A boycott of the Capitol Bus Company organised by former drivers and their supporters is picking up steam online after a brutal beatdown took place at a protest last week.

The drivers, who have been protesting for the reinstatement of 45 of their own after they were allegedly fired for trying to start a union, announced the boycott in December.

But it was only after February 6, when members of a tuk-tuk drivers’ association accused of working with the company were recorded beating the protesting drivers with hammers, sticks and metal rods, that the boycott appears to have gained traction.

One post calling for the boycott on Friday from Khmer Sovannaphumi, a popular Facebook page run by a political opposition supporter, garnered almost a thousand shares and dozens of comments.

Under the post, plastered with photos of bloodied bus drivers, commenters slammed the tuk-tuk drivers’ organisation that allegedly busted the protest, the Cambodia for Confederation Development Association, likening them to “gangsters”.

A flurry of posts from similar Facebook pages and civil society activists has sparked Cambodians to publicly announce their own boycott pledges on social media.

Tep Sorsina posted on Facebook that he was supporting the boycott because “the victims need justice, and I support justice”. Pich Peoupichet posted that for him, giving business to Capitol was the equivalent to “supporting criminal violence and bloodshed”.

One driving reason behind the outrage was local authorities, who arrested and charged two protesters but not a single CCDA member.
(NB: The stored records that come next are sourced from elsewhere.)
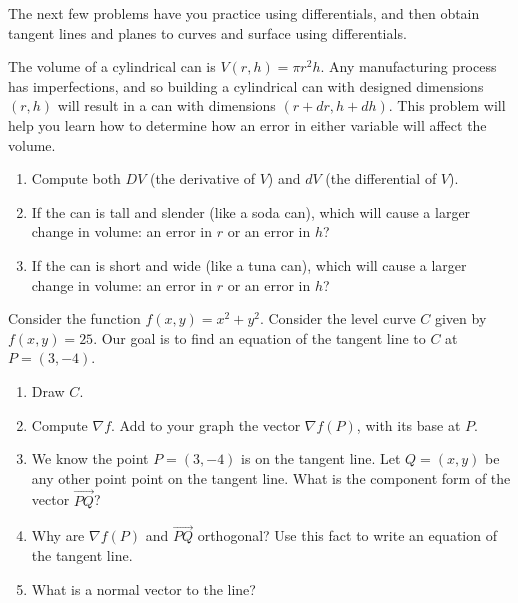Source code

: The next few problems have you practice using differentials, and then obtain tangent lines and planes to curves and surface using differentials.

\begin{problem}
The volume of a cylindrical can is $V(r,h)=\pi r^2 h$. Any manufacturing process has imperfections, and so building a cylindrical can with designed dimensions $(r,h)$ will result in a can with dimensions $(r+dr,h+dh)$. This problem will help you learn how to determine how an error in either variable will affect the volume.
\begin{enumerate}
 \item Compute both $DV$ (the derivative of $V$) and $dV$ (the differential of $V$).
 \item If the can is tall and slender (like a soda can), which will cause a larger change in volume: an error in $r$ or an error in $h$?
 \item If the can is short and wide (like a tuna can), which will cause a larger change in volume: an error in $r$ or an error in $h$?

\end{enumerate}
\end{problem}

\begin{problem}
 Consider the function $f(x,y)=x^2+y^2$.  Consider the level curve $C$ given by $f(x,y)=25$. Our goal is to find an equation of the tangent line to $C$ at $P=(3,-4)$.
 \begin{enumerate}
  \item Draw $C$.
  \item Compute $\nabla f$. Add to your graph the vector $\nabla f(P)$, with its base at $P$. 
  \item We know the point $P=(3,-4)$ is on the tangent line. Let $Q=(x,y)$ be any other point point on the tangent line.  What is the component form of the vector $\vec {PQ}$?
  \item Why are  $\nabla f(P)$ and $\vec{PQ}$ orthogonal? Use this fact to write an equation of the tangent line.
  \item What is a normal vector to the line?
 \end{enumerate}

\end{problem}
Four prominent union leaders were charged as well, although they have not been arrested.

“We never saw the government intervene, they let the company continue to use violence,” said Meas Nee, a social analyst who joined the boycott.

International pressure has been building against Capitol as well.

On Thursday, the Brussels-based International Trade Union Confederation wrote a letter to the Labour Ministry condemning the violence.

“We expect that all charges will be dropped immediately and those detained will be freed,” the letter read.

However, Capitol representative Phou Kok Vann maintained that protesters were the ones behind the violence, and said the boycotts had not led to any decline in passenger numbers.

“Our customers are now just hearing rumours about who started this conflict; we have tried to explain to them who was right and who was wrong.”